PROBLEM REQUIREMENTS. Can you print every record below exactly as written?

(Dataset items)
= = = = = = =

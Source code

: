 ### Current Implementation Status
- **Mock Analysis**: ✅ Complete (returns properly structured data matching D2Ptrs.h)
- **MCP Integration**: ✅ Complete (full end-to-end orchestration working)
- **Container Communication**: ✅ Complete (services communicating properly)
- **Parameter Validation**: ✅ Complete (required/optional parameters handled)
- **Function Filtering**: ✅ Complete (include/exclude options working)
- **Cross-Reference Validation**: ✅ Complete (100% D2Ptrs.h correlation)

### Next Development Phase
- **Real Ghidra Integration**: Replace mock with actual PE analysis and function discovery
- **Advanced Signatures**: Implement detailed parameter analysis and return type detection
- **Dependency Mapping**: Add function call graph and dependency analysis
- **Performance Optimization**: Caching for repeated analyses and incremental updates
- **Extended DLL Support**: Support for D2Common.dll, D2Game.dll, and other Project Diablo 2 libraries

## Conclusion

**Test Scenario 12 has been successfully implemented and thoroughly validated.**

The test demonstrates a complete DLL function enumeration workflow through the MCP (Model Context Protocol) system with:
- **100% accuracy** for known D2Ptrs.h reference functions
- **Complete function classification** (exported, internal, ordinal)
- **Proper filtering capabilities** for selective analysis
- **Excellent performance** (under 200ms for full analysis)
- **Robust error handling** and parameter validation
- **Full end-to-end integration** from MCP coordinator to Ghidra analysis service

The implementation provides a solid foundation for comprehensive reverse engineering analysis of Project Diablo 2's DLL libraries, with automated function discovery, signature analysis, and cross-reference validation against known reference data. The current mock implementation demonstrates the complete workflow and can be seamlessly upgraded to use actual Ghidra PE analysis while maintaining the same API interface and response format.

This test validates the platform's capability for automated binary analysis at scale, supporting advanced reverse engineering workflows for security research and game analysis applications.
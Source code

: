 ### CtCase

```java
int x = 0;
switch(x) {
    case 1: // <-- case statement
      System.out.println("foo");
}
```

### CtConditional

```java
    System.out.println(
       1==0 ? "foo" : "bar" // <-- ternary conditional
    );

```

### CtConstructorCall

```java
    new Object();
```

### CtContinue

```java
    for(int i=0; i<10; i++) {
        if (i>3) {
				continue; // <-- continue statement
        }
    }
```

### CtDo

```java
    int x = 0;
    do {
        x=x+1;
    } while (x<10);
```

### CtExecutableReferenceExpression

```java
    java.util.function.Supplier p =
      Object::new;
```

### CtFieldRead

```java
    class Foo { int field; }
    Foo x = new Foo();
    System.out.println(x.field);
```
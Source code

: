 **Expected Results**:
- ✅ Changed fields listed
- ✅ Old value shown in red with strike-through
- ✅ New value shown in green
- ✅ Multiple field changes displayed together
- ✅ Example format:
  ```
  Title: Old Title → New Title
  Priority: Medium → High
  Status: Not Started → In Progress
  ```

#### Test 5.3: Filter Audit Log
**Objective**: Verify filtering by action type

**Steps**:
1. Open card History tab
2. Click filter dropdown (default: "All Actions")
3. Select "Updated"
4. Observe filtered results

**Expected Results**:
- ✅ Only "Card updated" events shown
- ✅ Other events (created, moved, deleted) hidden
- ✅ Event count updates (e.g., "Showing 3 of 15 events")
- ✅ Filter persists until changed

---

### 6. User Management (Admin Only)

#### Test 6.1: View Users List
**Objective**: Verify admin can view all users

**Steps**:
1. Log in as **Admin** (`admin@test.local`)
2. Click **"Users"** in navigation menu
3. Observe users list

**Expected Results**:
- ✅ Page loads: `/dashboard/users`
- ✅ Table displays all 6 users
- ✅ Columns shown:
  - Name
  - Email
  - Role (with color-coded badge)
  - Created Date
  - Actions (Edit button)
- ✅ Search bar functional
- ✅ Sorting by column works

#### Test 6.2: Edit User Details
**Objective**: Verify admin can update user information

= = = = = = =

TASK RESULT.
Source code

: ### Current Implementation Status
- **Mock Analysis**: ✅ Complete (returns properly structured data matching D2Ptrs.h)
- **MCP Integration**: ✅ Complete (full end-to-end orchestration working)
- **Container Communication**: ✅ Complete (services communicating properly)
- **Parameter Validation**: ✅ Complete (required/optional parameters handled)
- **Function Filtering**: ✅ Complete (include/exclude options working)
- **Cross-Reference Validation**: ✅ Complete (100% D2Ptrs.h correlation)

### Next Development Phase
- **Real Ghidra Integration**: Replace mock with actual PE analysis and function discovery
- **Advanced Signatures**: Implement detailed parameter analysis and return type detection
- **Dependency Mapping**: Add function call graph and dependency analysis
- **Performance Optimization**: Caching for repeated analyses and incremental updates
- **Extended DLL Support**: Support for D2Common.dll, D2Game.dll, and other Project Diablo 2 libraries

## Conclusion

**Test Scenario 12 has been successfully implemented and thoroughly validated.**

The test demonstrates a complete DLL function enumeration workflow through the MCP (Model Context Protocol) system with:
- **100% accuracy** for known D2Ptrs.h reference functions
- **Complete function classification** (exported, internal, ordinal)
- **Proper filtering capabilities** for selective analysis
- **Excellent performance** (under 200ms for full analysis)
- **Robust error handling** and parameter validation
- **Full end-to-end integration** from MCP coordinator to Ghidra analysis service

The implementation provides a solid foundation for comprehensive reverse engineering analysis of Project Diablo 2's DLL libraries, with automated function discovery, signature analysis, and cross-reference validation against known reference data. The current mock implementation demonstrates the complete workflow and can be seamlessly upgraded to use actual Ghidra PE analysis while maintaining the same API interface and response format.

This test validates the platform's capability for automated binary analysis at scale, supporting advanced reverse engineering workflows for security research and game analysis applications.
Source code

: ### CtCase

```java
int x = 0;
switch(x) {
    case 1: // <-- case statement
      System.out.println("foo");
}
```

### CtConditional

```java
    System.out.println(
       1==0 ? "foo" : "bar" // <-- ternary conditional
    );

```

### CtConstructorCall

```java
    new Object();
```

### CtContinue

```java
    for(int i=0; i<10; i++) {
        if (i>3) {
				continue; // <-- continue statement
        }
    }
```

### CtDo

```java
    int x = 0;
    do {
        x=x+1;
    } while (x<10);
```

### CtExecutableReferenceExpression

```java
    java.util.function.Supplier p =
      Object::new;
```

### CtFieldRead

```java
    class Foo { int field; }
    Foo x = new Foo();
    System.out.println(x.field);
```
Source code

: **Expected Results**:
- ✅ Changed fields listed
- ✅ Old value shown in red with strike-through
- ✅ New value shown in green
- ✅ Multiple field changes displayed together
- ✅ Example format:
  ```
  Title: Old Title → New Title
  Priority: Medium → High
  Status: Not Started → In Progress
  ```

#### Test 5.3: Filter Audit Log
**Objective**: Verify filtering by action type

**Steps**:
1. Open card History tab
2. Click filter dropdown (default: "All Actions")
3. Select "Updated"
4. Observe filtered results

**Expected Results**:
- ✅ Only "Card updated" events shown
- ✅ Other events (created, moved, deleted) hidden
- ✅ Event count updates (e.g., "Showing 3 of 15 events")
- ✅ Filter persists until changed

---

### 6. User Management (Admin Only)

#### Test 6.1: View Users List
**Objective**: Verify admin can view all users

**Steps**:
1. Log in as **Admin** (`admin@test.local`)
2. Click **"Users"** in navigation menu
3. Observe users list

**Expected Results**:
- ✅ Page loads: `/dashboard/users`
- ✅ Table displays all 6 users
- ✅ Columns shown:
  - Name
  - Email
  - Role (with color-coded badge)
  - Created Date
  - Actions (Edit button)
- ✅ Search bar functional
- ✅ Sorting by column works

#### Test 6.2: Edit User Details
**Objective**: Verify admin can update user information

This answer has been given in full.